Infine ho conosciuto lei, Mariangela, vigile padrona di casa che in ogni pagina mette in buona luce i tanti doni dell’uomo David ma anche ne segnala con femminina libertà i difetti, che erano rumorosi quanto le virtù. Mi ha detto che la cercano tanti studenti che fanno la tesi su Turoldo poeta. A Pordenone abbiamo avuto una sala strapiena, con i ragazzi seduti a terra.
Dicevo che Turoldo è più presente tra noi rispetto a tanti altri del suo tempo: oltre a questa biografia della Morcelliana, per il centenario della nascita la San Paolo manda in libreria un cofanetto con otto volumi. Chi può vantare altrettanto?
Capovilla l’ha raggiunto nel cimitero di Fontanella
L’occasione più recente nella quale mi sono occupato di padre David da giornalista è stato il maggio scorso per il testamento del cardinale Loris Capovilla, che era suo coetaneo e che ha chiesto di essere sepolto «nel cimitero di Fontanella dove è sepolto David Maria Turoldo, uno dei grandi poeti che la Chiesa cattolica ha avuto».

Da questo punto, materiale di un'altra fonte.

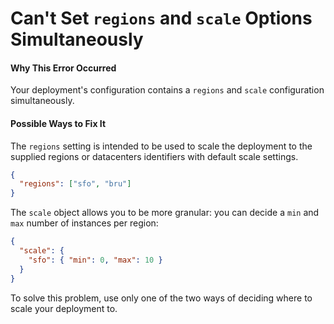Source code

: # Can't Set `regions` and `scale` Options Simultaneously

#### Why This Error Occurred

Your deployment's configuration contains a `regions` and `scale`
configuration simultaneously.

#### Possible Ways to Fix It

The `regions` setting is intended to be used to scale the
deployment to the supplied regions or datacenters identifiers
with default scale settings.

```json
{
  "regions": ["sfo", "bru"]
}
```

The `scale` object allows you to be more granular: you can decide a
`min` and `max` number of instances per region:

```json
{
  "scale": {
    "sfo": { "min": 0, "max": 10 }
  }
}
```

To solve this problem, use only one of the two ways of deciding
where to scale your deployment to.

Ora, nel piccolo camposanto, sono l’uno a cinque metri dall’altro e si è trattato di un ricongiungimento perché a suo tempo, in morte di Roncalli, Turoldo – fino ad allora nomade – aveva fissato la sua tenda a Sotto il Monte. Capovilla che lì l’aveva attirato, lì l’ha raggiunto.
Sono felice d’aver conosciuto padre David. D’averlo avuto fratello nell’esperienza del dolore. Di pregare con le sue parole, con le quali si fa voce del popolo in festa, come amava dire.